### REQUIRED WORK
In the records below, find the line holding "## Features" and the line holding "Retorna uma reposta". Set down both, with every line between them, exactly.
####################
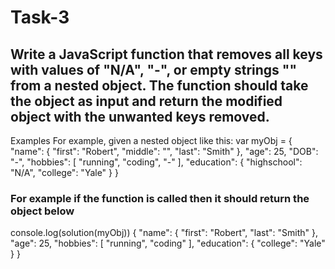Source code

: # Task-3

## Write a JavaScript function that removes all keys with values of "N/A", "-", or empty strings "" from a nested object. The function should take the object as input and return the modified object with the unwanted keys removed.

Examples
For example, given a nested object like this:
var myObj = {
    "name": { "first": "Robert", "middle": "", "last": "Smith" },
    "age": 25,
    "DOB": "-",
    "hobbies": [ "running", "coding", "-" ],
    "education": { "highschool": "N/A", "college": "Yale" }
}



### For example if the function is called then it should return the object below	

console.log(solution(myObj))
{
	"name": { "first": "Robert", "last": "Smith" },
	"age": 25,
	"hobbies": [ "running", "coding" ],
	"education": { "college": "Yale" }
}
####################
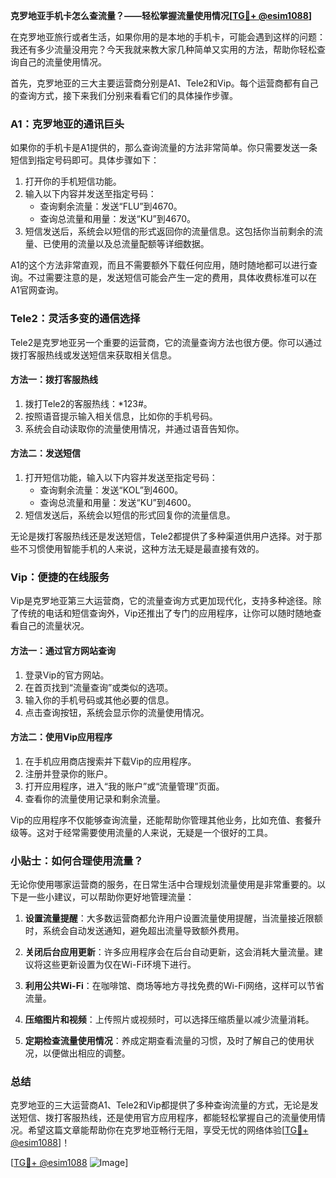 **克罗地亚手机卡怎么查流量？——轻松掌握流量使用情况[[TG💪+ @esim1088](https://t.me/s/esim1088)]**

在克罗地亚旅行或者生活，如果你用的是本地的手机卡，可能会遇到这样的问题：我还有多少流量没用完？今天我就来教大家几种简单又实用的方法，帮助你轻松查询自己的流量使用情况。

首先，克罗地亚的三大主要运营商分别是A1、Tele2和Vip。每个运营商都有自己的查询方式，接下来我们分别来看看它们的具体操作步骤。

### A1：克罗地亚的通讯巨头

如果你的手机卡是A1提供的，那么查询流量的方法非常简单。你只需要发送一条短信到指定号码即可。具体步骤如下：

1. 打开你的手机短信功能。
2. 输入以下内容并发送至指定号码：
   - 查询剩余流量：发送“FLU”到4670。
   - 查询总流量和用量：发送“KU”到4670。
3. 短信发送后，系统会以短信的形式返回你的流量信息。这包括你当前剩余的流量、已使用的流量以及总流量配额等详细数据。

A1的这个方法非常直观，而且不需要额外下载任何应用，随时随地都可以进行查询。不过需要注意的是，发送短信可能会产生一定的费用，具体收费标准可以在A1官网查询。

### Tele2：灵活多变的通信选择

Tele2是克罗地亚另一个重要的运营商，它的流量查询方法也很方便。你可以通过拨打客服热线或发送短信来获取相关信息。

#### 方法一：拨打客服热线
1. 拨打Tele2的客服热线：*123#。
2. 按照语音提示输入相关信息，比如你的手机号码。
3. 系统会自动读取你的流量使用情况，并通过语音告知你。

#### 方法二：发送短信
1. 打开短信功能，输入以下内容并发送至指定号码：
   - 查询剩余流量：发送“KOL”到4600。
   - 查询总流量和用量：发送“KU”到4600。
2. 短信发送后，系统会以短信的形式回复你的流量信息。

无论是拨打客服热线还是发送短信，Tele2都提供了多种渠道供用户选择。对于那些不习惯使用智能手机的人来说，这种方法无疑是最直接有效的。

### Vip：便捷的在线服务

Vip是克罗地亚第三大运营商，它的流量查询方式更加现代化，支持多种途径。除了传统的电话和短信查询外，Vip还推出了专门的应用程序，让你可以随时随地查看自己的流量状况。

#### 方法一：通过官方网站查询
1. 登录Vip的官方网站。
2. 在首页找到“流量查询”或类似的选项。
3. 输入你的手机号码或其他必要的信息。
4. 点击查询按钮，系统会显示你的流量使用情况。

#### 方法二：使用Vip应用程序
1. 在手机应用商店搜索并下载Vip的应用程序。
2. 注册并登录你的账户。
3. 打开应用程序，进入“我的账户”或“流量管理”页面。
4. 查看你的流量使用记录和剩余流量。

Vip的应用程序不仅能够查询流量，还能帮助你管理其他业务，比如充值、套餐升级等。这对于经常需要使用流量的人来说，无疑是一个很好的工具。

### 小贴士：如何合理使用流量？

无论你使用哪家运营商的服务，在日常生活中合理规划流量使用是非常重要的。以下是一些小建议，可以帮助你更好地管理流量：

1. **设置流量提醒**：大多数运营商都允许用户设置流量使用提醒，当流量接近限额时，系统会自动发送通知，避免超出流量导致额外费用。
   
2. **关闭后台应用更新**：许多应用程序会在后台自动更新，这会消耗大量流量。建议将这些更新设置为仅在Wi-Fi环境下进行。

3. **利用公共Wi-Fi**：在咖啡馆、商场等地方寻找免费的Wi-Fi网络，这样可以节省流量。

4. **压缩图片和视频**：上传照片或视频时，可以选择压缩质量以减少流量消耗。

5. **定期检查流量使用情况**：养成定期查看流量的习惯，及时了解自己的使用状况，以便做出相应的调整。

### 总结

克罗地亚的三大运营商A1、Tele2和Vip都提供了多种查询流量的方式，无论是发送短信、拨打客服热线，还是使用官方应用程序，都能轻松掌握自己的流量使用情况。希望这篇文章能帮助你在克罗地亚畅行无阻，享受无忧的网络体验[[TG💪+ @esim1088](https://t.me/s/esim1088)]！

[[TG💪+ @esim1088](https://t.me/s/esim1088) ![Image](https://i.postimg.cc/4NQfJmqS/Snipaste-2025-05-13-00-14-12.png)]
####################
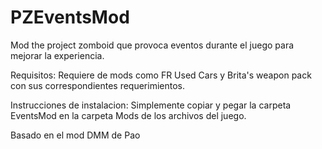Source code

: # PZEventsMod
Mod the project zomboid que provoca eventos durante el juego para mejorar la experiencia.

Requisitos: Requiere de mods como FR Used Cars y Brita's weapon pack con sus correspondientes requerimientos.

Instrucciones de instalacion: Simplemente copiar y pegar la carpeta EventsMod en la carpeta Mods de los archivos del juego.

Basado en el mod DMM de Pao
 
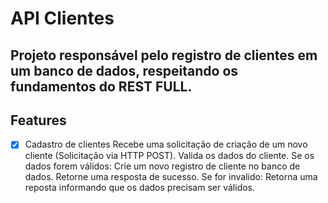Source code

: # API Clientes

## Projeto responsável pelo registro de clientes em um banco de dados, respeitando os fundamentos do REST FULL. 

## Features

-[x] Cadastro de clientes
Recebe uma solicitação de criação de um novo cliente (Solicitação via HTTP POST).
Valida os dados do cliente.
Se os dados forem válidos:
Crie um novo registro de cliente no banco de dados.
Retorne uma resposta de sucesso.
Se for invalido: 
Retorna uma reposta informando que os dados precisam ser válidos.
####################
### EXPECTED ANSWER
## Features

-[x] Cadastro de clientes
Recebe uma solicitação de criação de um novo cliente (Solicitação via HTTP POST).
Valida os dados do cliente.
Se os dados forem válidos:
Crie um novo registro de cliente no banco de dados.
Retorne uma resposta de sucesso.
Se for invalido: 
Retorna uma reposta informando que os dados precisam ser válidos.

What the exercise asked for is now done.